▶ **WORK REQUEST**
State how many lines in the records hold the word "like", giving the number and no other text.

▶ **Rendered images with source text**

────────

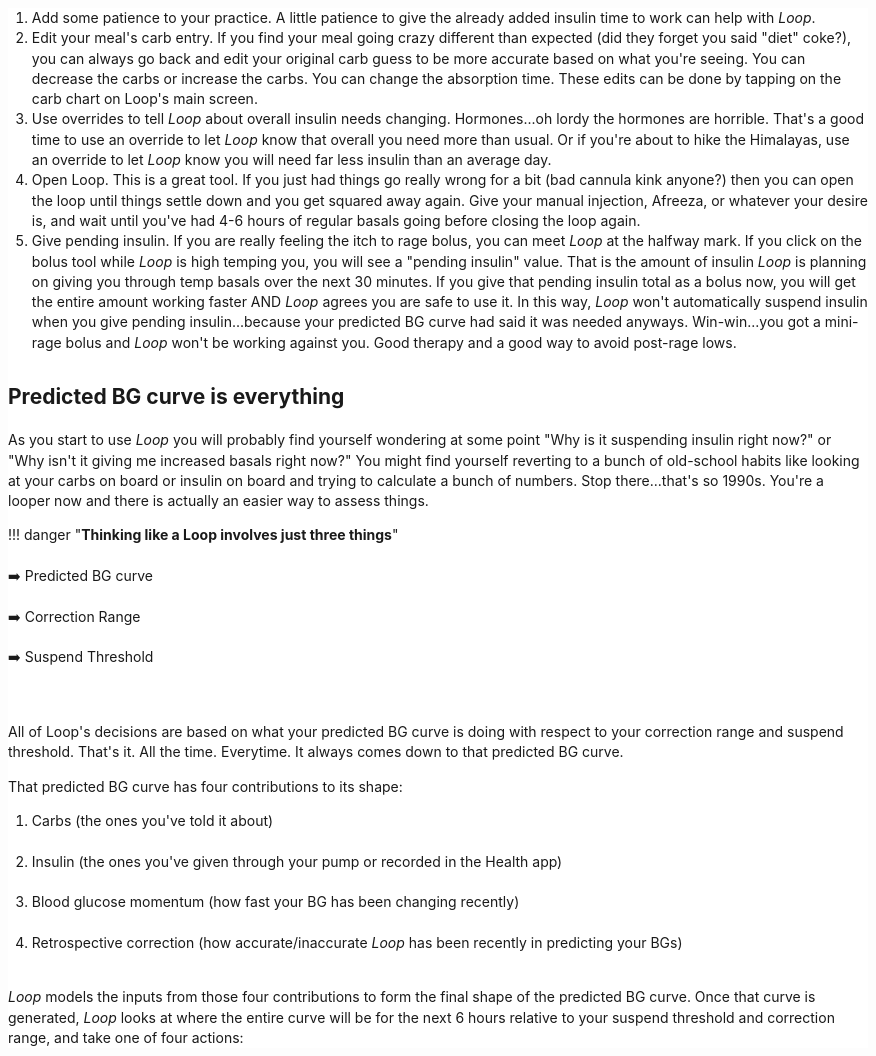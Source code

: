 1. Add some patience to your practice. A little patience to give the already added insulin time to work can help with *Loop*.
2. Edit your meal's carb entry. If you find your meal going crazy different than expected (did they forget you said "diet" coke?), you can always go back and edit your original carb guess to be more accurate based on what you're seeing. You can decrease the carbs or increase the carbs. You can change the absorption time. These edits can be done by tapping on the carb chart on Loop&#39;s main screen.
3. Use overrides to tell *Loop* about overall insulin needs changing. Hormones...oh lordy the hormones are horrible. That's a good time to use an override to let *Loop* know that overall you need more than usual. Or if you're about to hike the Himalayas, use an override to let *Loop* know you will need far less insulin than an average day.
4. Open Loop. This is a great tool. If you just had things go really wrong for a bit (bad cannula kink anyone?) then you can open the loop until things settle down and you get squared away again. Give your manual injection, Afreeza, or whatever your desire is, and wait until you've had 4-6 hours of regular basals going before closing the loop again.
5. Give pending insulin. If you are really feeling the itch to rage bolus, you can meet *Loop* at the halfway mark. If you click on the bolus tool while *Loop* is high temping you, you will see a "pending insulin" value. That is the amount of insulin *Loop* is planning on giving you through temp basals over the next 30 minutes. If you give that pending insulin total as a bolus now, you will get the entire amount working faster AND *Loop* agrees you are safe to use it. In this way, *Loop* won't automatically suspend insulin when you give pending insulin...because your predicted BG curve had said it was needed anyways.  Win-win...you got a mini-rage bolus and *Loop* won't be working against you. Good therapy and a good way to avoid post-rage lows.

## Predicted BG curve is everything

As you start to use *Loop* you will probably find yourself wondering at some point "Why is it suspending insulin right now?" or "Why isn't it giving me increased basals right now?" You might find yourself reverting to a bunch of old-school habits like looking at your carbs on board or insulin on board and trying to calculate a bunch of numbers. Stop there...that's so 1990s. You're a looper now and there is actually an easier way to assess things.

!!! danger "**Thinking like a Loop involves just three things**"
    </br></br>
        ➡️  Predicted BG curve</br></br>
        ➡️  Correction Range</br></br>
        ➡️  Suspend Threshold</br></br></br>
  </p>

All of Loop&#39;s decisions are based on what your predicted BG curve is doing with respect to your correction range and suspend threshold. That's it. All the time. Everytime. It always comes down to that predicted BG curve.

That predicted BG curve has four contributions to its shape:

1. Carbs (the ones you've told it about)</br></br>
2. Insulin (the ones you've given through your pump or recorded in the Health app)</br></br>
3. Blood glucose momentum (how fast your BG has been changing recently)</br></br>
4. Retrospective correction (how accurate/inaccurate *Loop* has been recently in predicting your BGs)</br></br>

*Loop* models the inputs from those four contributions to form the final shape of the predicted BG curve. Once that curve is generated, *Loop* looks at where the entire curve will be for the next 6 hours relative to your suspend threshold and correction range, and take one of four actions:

────────

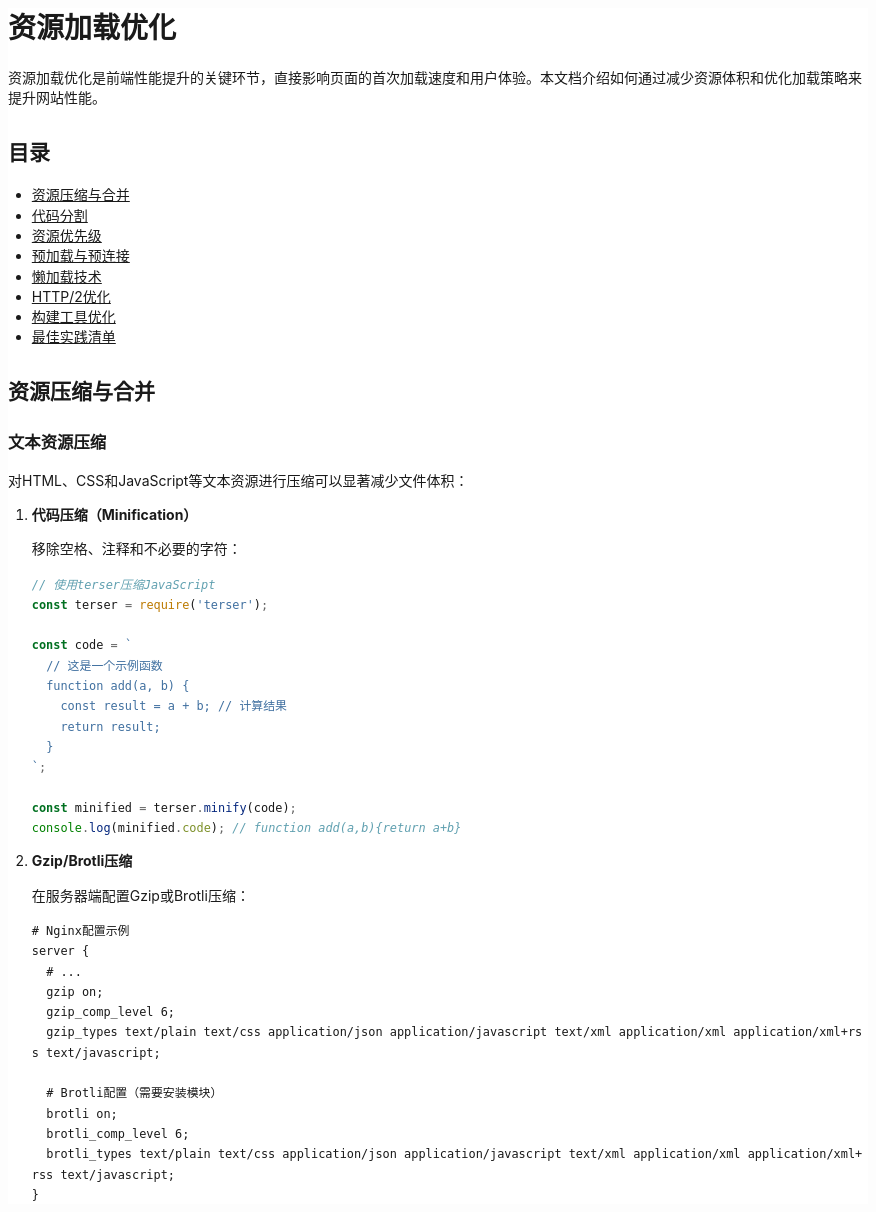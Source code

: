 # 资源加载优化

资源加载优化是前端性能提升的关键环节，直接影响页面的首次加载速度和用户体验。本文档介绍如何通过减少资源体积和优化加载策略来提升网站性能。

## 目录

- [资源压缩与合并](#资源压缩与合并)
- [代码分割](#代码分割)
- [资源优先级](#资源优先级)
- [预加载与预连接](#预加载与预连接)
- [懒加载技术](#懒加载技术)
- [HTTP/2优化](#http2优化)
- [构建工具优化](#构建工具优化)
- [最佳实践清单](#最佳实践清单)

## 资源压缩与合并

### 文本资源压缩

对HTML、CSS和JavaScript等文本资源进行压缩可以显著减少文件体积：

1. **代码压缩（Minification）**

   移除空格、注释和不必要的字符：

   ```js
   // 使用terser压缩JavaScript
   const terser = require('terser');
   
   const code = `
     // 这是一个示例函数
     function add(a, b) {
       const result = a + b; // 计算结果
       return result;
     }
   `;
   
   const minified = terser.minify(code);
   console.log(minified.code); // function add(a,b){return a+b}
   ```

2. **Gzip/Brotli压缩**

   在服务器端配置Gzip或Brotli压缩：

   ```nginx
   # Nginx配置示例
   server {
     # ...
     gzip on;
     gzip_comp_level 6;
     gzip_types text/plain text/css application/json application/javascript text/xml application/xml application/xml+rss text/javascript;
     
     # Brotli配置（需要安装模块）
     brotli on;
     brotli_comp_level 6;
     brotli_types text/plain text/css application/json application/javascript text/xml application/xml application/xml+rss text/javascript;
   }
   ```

────────

▶ **RESULT**
2